### EXERCISE INSTRUCTIONS
From the line with "HasNameLocalized returns a" to the line with "(o *ApplicationCommandResponseOptionsInner) SetDescription(v", retype every line exactly, including those two, and leave out the rest of the data below.

(SUPPLIED INFORMATION begins)

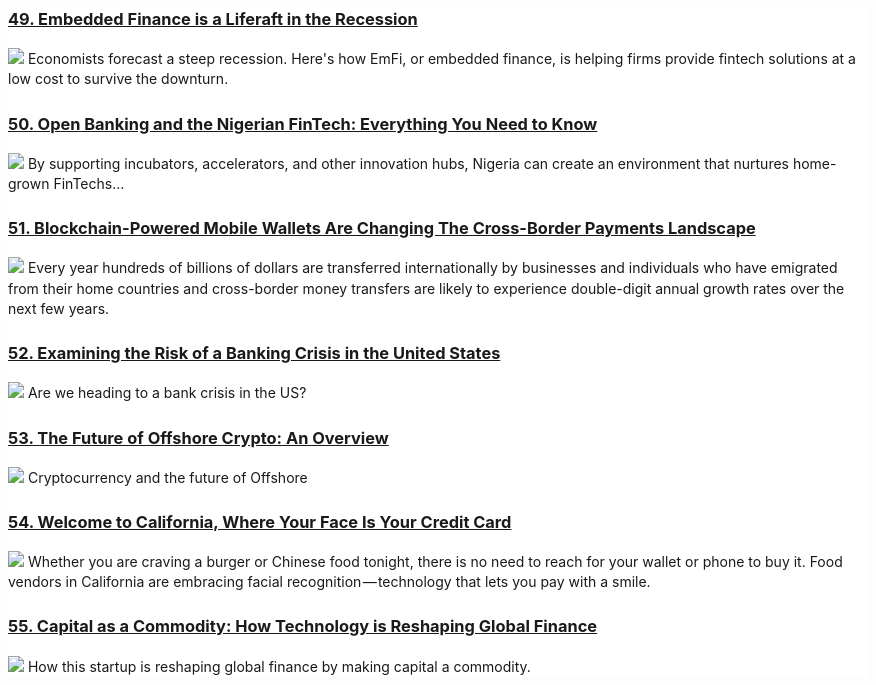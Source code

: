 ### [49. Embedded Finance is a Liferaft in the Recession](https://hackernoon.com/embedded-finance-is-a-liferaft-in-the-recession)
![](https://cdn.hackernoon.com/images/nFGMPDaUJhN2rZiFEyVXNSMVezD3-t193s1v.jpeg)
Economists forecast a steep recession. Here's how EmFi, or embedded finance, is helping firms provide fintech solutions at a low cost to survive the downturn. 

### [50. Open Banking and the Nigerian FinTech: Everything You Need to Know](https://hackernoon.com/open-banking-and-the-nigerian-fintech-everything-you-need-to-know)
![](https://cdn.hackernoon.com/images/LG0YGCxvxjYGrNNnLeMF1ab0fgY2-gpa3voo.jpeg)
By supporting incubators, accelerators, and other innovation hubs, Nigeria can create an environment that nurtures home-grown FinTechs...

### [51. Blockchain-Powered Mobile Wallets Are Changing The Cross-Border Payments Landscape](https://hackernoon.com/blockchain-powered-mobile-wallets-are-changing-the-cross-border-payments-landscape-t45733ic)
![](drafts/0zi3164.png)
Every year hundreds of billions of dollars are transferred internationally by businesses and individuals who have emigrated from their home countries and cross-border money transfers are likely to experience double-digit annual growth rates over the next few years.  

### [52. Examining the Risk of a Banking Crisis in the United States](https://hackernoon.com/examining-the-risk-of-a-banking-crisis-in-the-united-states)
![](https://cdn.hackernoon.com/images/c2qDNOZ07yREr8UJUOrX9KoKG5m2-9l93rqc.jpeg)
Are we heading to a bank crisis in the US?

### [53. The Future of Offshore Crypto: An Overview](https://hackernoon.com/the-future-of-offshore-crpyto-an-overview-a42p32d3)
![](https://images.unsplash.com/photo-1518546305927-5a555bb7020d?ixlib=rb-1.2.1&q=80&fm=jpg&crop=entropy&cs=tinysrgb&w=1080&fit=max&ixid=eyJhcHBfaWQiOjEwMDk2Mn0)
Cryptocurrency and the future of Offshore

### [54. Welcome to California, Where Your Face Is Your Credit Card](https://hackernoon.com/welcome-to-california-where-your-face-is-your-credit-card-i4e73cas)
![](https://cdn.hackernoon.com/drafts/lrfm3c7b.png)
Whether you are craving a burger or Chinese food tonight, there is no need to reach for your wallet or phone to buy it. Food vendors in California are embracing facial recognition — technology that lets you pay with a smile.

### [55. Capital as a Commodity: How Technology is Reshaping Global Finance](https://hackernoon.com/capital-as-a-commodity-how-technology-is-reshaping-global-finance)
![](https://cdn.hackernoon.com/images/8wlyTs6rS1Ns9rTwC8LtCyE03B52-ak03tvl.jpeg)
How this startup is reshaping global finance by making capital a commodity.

(SUPPLIED INFORMATION ends)
(SUPPLIED INFORMATION begins)

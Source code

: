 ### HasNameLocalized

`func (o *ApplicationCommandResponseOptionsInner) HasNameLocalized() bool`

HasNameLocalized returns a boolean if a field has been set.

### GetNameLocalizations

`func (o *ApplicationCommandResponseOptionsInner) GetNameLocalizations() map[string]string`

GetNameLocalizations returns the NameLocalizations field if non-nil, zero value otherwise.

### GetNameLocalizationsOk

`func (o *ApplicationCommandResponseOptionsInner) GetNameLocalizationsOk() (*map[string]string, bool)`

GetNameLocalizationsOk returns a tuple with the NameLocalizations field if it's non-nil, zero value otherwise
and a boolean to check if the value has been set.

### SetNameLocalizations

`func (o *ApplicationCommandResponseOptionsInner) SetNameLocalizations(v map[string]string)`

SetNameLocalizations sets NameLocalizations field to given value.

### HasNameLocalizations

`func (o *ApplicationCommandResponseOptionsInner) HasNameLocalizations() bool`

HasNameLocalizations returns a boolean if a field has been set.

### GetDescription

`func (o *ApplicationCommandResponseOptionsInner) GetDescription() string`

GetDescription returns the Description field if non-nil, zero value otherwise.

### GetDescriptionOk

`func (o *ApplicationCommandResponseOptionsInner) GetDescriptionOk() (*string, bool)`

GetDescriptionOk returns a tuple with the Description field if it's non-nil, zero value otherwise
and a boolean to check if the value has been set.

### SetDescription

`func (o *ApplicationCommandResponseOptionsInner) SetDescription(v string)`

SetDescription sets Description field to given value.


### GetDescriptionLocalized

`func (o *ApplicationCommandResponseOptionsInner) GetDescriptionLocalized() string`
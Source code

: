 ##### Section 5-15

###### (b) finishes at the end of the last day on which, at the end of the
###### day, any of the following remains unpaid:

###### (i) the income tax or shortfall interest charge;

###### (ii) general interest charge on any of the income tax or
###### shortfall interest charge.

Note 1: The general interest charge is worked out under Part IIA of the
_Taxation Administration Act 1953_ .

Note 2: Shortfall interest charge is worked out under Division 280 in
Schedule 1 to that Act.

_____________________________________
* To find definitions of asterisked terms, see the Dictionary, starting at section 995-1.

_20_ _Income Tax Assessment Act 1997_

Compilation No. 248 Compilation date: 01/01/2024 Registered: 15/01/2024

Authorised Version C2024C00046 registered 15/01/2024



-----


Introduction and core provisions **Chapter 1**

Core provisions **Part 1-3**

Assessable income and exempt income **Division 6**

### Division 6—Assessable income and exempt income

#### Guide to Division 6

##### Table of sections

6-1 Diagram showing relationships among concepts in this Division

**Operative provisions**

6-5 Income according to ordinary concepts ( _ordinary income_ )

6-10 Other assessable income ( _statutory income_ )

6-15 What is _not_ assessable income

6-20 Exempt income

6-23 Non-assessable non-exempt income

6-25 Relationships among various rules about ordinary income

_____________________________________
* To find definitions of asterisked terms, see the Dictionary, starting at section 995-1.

(SUPPLIED INFORMATION ends)
(SUPPLIED INFORMATION begins)

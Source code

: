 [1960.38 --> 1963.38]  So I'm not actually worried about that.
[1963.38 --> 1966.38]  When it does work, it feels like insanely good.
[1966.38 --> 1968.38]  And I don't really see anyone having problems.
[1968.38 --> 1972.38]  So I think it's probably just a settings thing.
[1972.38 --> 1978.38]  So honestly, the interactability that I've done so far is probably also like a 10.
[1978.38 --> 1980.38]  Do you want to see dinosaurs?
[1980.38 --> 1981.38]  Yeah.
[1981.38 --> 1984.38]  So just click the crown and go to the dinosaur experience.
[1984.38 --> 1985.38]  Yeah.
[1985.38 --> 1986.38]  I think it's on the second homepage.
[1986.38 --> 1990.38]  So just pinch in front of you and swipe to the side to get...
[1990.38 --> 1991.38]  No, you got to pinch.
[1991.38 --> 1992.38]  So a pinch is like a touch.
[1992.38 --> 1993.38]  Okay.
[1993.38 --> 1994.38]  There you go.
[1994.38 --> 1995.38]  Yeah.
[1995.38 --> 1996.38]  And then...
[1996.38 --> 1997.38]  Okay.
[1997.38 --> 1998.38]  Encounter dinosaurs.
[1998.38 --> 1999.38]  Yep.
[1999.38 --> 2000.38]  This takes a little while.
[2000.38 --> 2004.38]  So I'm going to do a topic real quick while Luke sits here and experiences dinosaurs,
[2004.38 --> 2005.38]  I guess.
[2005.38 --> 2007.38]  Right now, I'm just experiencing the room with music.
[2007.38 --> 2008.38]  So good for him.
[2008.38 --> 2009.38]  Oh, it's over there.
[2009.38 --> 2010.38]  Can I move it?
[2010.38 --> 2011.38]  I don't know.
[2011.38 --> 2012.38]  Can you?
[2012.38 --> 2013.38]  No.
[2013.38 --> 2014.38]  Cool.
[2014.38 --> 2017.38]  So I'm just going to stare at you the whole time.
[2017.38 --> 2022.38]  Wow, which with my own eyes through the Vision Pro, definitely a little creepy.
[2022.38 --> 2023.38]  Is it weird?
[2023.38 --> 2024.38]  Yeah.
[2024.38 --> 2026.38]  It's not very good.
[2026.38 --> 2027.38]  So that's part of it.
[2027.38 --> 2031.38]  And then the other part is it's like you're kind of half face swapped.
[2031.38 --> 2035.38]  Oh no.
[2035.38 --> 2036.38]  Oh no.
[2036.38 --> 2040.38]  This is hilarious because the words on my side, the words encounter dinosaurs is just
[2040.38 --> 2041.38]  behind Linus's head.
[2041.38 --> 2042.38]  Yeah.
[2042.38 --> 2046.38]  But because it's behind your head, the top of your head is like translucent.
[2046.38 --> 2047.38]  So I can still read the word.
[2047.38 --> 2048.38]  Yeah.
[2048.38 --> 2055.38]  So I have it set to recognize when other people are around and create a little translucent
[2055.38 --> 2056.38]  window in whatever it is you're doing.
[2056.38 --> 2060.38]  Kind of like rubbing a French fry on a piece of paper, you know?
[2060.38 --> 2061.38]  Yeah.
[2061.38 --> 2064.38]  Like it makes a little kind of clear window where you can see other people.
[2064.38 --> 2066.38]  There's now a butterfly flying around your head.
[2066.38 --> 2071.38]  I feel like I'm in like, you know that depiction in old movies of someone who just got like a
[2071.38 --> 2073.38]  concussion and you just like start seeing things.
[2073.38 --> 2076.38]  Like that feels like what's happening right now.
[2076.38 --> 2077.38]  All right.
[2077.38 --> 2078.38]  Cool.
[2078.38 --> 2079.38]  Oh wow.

(SUPPLIED INFORMATION ends)

### OUTPUT OF THE EXERCISE
HasNameLocalized returns a boolean if a field has been set.

### GetNameLocalizations

`func (o *ApplicationCommandResponseOptionsInner) GetNameLocalizations() map[string]string`

GetNameLocalizations returns the NameLocalizations field if non-nil, zero value otherwise.

### GetNameLocalizationsOk

`func (o *ApplicationCommandResponseOptionsInner) GetNameLocalizationsOk() (*map[string]string, bool)`

GetNameLocalizationsOk returns a tuple with the NameLocalizations field if it's non-nil, zero value otherwise
and a boolean to check if the value has been set.

### SetNameLocalizations

`func (o *ApplicationCommandResponseOptionsInner) SetNameLocalizations(v map[string]string)`

SetNameLocalizations sets NameLocalizations field to given value.

### HasNameLocalizations

`func (o *ApplicationCommandResponseOptionsInner) HasNameLocalizations() bool`

HasNameLocalizations returns a boolean if a field has been set.

### GetDescription

`func (o *ApplicationCommandResponseOptionsInner) GetDescription() string`

GetDescription returns the Description field if non-nil, zero value otherwise.

### GetDescriptionOk

`func (o *ApplicationCommandResponseOptionsInner) GetDescriptionOk() (*string, bool)`

GetDescriptionOk returns a tuple with the Description field if it's non-nil, zero value otherwise
and a boolean to check if the value has been set.

### SetDescription

`func (o *ApplicationCommandResponseOptionsInner) SetDescription(v string)`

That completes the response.